2 to carry my 180g tank that was 1/2". It was a awkward move due to corners and so on taken but 2 people was all that was required, of course more people the easier some portions would of been on us! If it was a 3/4 thick tank, I wouldn't even attempt to lift with 2 people =)


----------



## Elle (Oct 25, 2010)

I'd bribe/beg/borrow at least 4-6 strong guys and some heavy duty glass suction cups. djamm and I moved our 110g 5/8" thick glass tank with just two of us, but it was seriously hard work. The thicker the glass, the heavier it weighs.

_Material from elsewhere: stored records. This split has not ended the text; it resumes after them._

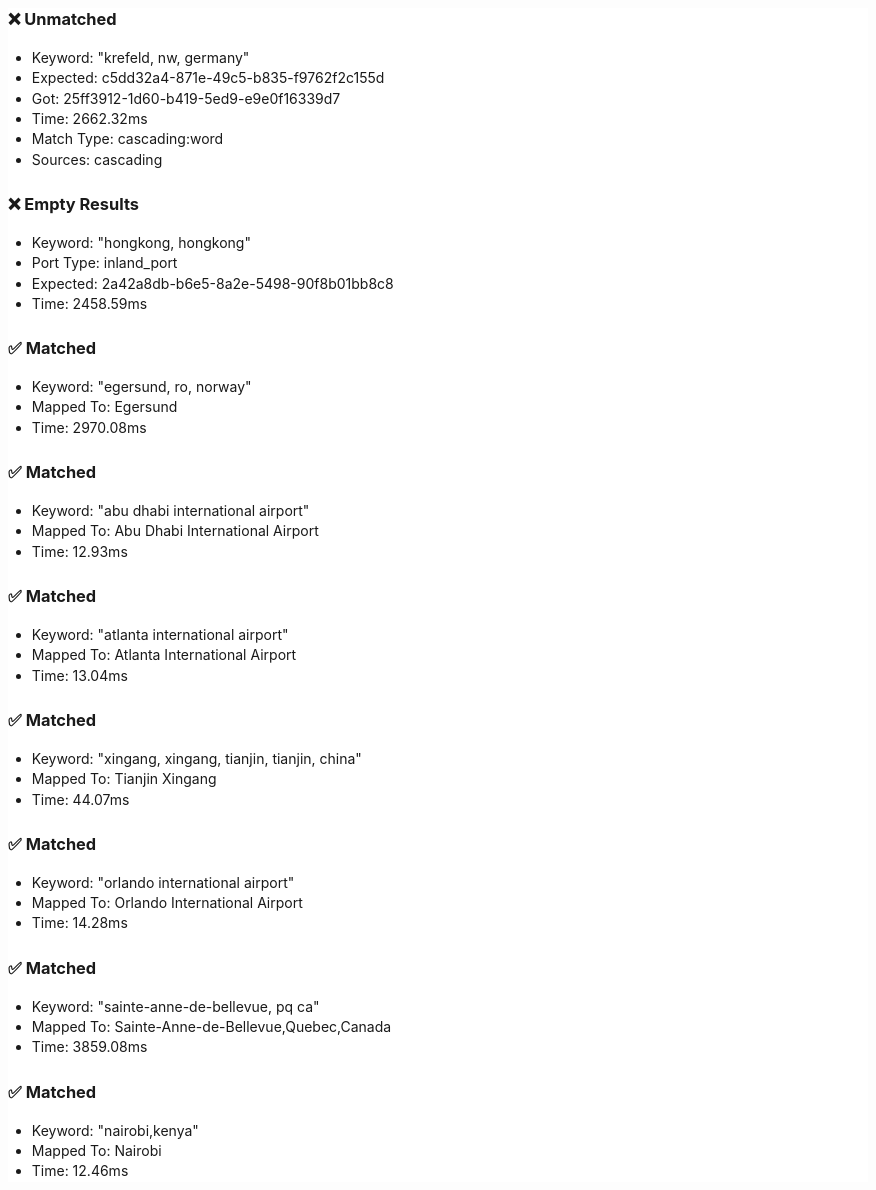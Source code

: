 ### ❌ Unmatched
- Keyword: "krefeld, nw, germany"
- Expected: c5dd32a4-871e-49c5-b835-f9762f2c155d
- Got: 25ff3912-1d60-b419-5ed9-e9e0f16339d7
- Time: 2662.32ms
- Match Type: cascading:word
- Sources: cascading

### ❌ Empty Results
- Keyword: "hongkong, hongkong"
- Port Type: inland_port
- Expected: 2a42a8db-b6e5-8a2e-5498-90f8b01bb8c8
- Time: 2458.59ms

### ✅ Matched
- Keyword: "egersund, ro, norway"
- Mapped To: Egersund
- Time: 2970.08ms

### ✅ Matched
- Keyword: "abu dhabi international airport"
- Mapped To: Abu Dhabi International Airport
- Time: 12.93ms

### ✅ Matched
- Keyword: "atlanta international airport"
- Mapped To: Atlanta International Airport
- Time: 13.04ms

### ✅ Matched
- Keyword: "xingang, xingang, tianjin, tianjin, china"
- Mapped To: Tianjin Xingang
- Time: 44.07ms

### ✅ Matched
- Keyword: "orlando international airport"
- Mapped To: Orlando International Airport
- Time: 14.28ms

### ✅ Matched
- Keyword: "sainte-anne-de-bellevue, pq ca"
- Mapped To: Sainte-Anne-de-Bellevue,Quebec,Canada
- Time: 3859.08ms

### ✅ Matched
- Keyword: "nairobi,kenya"
- Mapped To: Nairobi
- Time: 12.46ms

Note: If bribing helpers with beer and pizza, don't let them at the beer until AFTER moving whatever they're supposed to lift. This advice brought to you courtesy of our first house move. :lol:


----------



## josephl (Apr 21, 2010)

It took 2 of us, me and one of the helpers from King Ed to move a 210 gallon glass tank from the back of the pick up that they used to deliver it up 2 flights of stairs to the sitting room. Empty, the tank isn't too heavy


----------



## Hydrocynus (Jan 26, 2011)

Thanks guys, I've been eyeing this 200g tank but dreading taking it home as its going to the basement which has a about 15-20 steps. Where can you rent a glass suction cups?


----------



## Sidius (Mar 25, 2012)

My 180g took 4 guys to carry.. A 180g glass tank weighs around 340lbs empty


----------



## Elle (Oct 25, 2010)

You can try a glass company or a moving company, or ask at a hardware store like Home Depot.


----------



## Master wilkins (Dec 10, 2012)

Depends on your fitness level. They are really heavy, but when my 225 gallon with 3/4" glass arrived at my place it was just the guy delivering it and I who carried it into my place.


----------



## Master wilkins (Dec 10, 2012)

glass suction cups can be rented from any tool rental store.


----------